There are many similarities between Apple (AAPL) and the solar industry. Just a few years ago smartphones were the talk of the future with a minuscule install base. Apple faced constraints outside of its control, as few wireless networks could handle the bandwidth demands of smartphones. Still, Apple kept pushing forward, and its stock exploded from $100 to $700. The solar industry is actively pursuing a similar path of continued product improvements with a very small install base, and its future looks very encouraging.
U.S. net energy generation from solar is about 0.19% of total net generation, a minuscule number. At the same time, new product developments and inflation are improving solar's economics day by day. Increasing panel efficiency is a critical part of decreasing costs. It allows home owners to decrease their total system cost by using less real estate, fewer parts and less labor. Falling incentives have hurt renewable energy installations in places like Germany and Spain, but in the long term it will help the industry be less reliant on fickle bureaucrats.
The introduction of the iPhone helped to send Apple's yearly operating income from below $10 billion to more than $50 billion. With U.S. new smartphone activations falling and strong competition from Android, the iPhone's market is becoming saturated. Falling growth has sent Apple's stock price from $700 to $400. The key to making a killing with Apple was to buy the company before it entered its high growth phase and its profit margin fell from previous highs to 23.5%.
SunPower (SPWR) is nowhere near as famous as Apple, but the company has a number of strong traits. It gained a major vote approval from big oil when the French oil giantTotal agreed to purchase a majority stake in the company. SunPower is working very hard to differentiate its products with highly efficient and reliable panels. Its X-Series panel with an efficiency of 21.5% is one of the best products in the industry.
The company's financials are improving. While its gross margin of 14.6% is positive, its profit margin of -13.3% needs to rise. Critically, SunPower's debt load is manageable with a total debt to equity ratio of 0.72. The company is definitely a growth play given its optimistic valuations. It is trading around 40 times 2013 earnings and 30 times 2014 earnings.
Investing in solar energy is not as simple as buying up every solar manufacturer on the market.Yingli Green Energy (YGE) in a large Chinese manufacturing that has focused on winning the cost war. The problem is that it now carries a huge debt load. Its total debt to equity ratio of 8.68 and quick ratio of 0.3 are horribly risky, and the Chinese government has already shown that it is willing to let manufacturers go bankrupt.
In addition to its debt problems, Yingli has a profit margin of -28.3%. It is expected to post net income losses in 2013 and 2014. SunPower's strong Japanese presence is very close to China, and hasn't helped Yingli. With local partnerships and its highly efficient panels, SunPower has proven that it can compete on Asian soil and give Yingli a run for its money.
The world is quickly reach grid parity and America is no different.

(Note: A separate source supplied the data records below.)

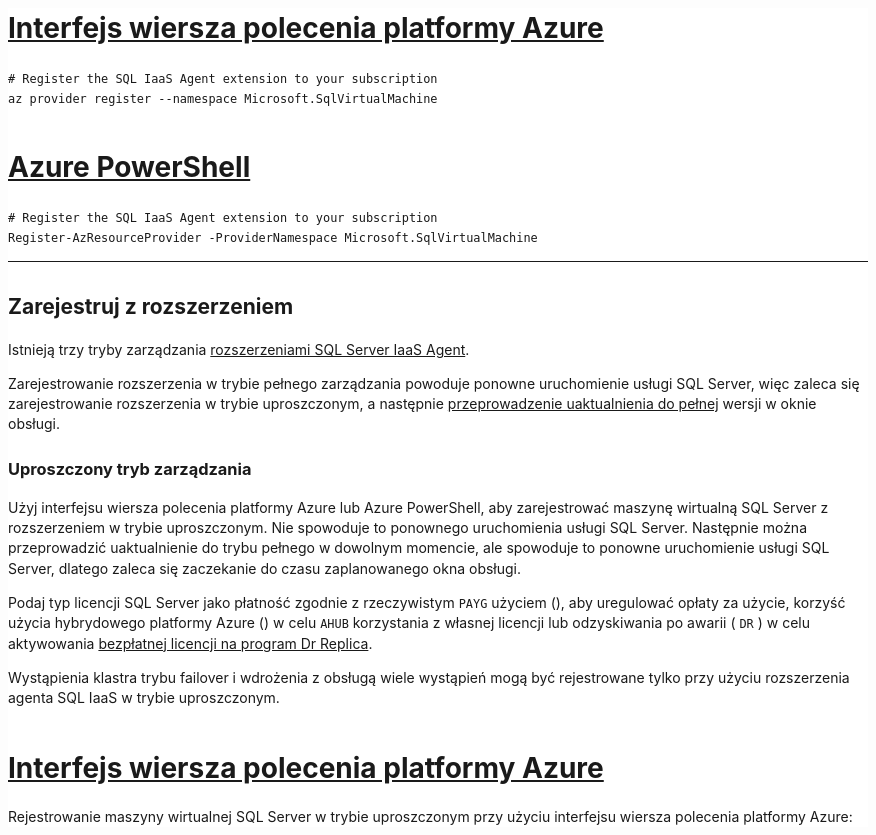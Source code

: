 # <a name="azure-cli"></a>[Interfejs wiersza polecenia platformy Azure](#tab/bash)

```azurecli-interactive
# Register the SQL IaaS Agent extension to your subscription 
az provider register --namespace Microsoft.SqlVirtualMachine 
```

# <a name="azure-powershell"></a>[Azure PowerShell](#tab/powershell)

```powershell-interactive
# Register the SQL IaaS Agent extension to your subscription
Register-AzResourceProvider -ProviderNamespace Microsoft.SqlVirtualMachine
```

---

## <a name="register-with-extension"></a>Zarejestruj z rozszerzeniem

Istnieją trzy tryby zarządzania [rozszerzeniami SQL Server IaaS Agent](sql-server-iaas-agent-extension-automate-management.md#management-modes). 

Zarejestrowanie rozszerzenia w trybie pełnego zarządzania powoduje ponowne uruchomienie usługi SQL Server, więc zaleca się zarejestrowanie rozszerzenia w trybie uproszczonym, a następnie [przeprowadzenie uaktualnienia do pełnej](#upgrade-to-full) wersji w oknie obsługi. 

### <a name="lightweight-management-mode"></a>Uproszczony tryb zarządzania

Użyj interfejsu wiersza polecenia platformy Azure lub Azure PowerShell, aby zarejestrować maszynę wirtualną SQL Server z rozszerzeniem w trybie uproszczonym. Nie spowoduje to ponownego uruchomienia usługi SQL Server. Następnie można przeprowadzić uaktualnienie do trybu pełnego w dowolnym momencie, ale spowoduje to ponowne uruchomienie usługi SQL Server, dlatego zaleca się zaczekanie do czasu zaplanowanego okna obsługi. 

Podaj typ licencji SQL Server jako płatność zgodnie z rzeczywistym `PAYG` użyciem (), aby uregulować opłaty za użycie, korzyść użycia hybrydowego platformy Azure () w celu `AHUB` korzystania z własnej licencji lub odzyskiwania po awarii ( `DR` ) w celu aktywowania [bezpłatnej licencji na program Dr Replica](business-continuity-high-availability-disaster-recovery-hadr-overview.md#free-dr-replica-in-azure).

Wystąpienia klastra trybu failover i wdrożenia z obsługą wiele wystąpień mogą być rejestrowane tylko przy użyciu rozszerzenia agenta SQL IaaS w trybie uproszczonym. 

# <a name="azure-cli"></a>[Interfejs wiersza polecenia platformy Azure](#tab/bash)

Rejestrowanie maszyny wirtualnej SQL Server w trybie uproszczonym przy użyciu interfejsu wiersza polecenia platformy Azure:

Given solar's low install base, increasing efficiency, and increasing costs for alternative fuels, an industry leading manufacturer like SunPower has attractive growth fundamentals. Even with solar's positive macro dynamics, debt ridden firm's like Yingli should be treated with great caution. Apple is no longer a high-speed growth play, but as a large cap dividend payer with a price to earnings ratio around 10, it is an attractive for conservative investors.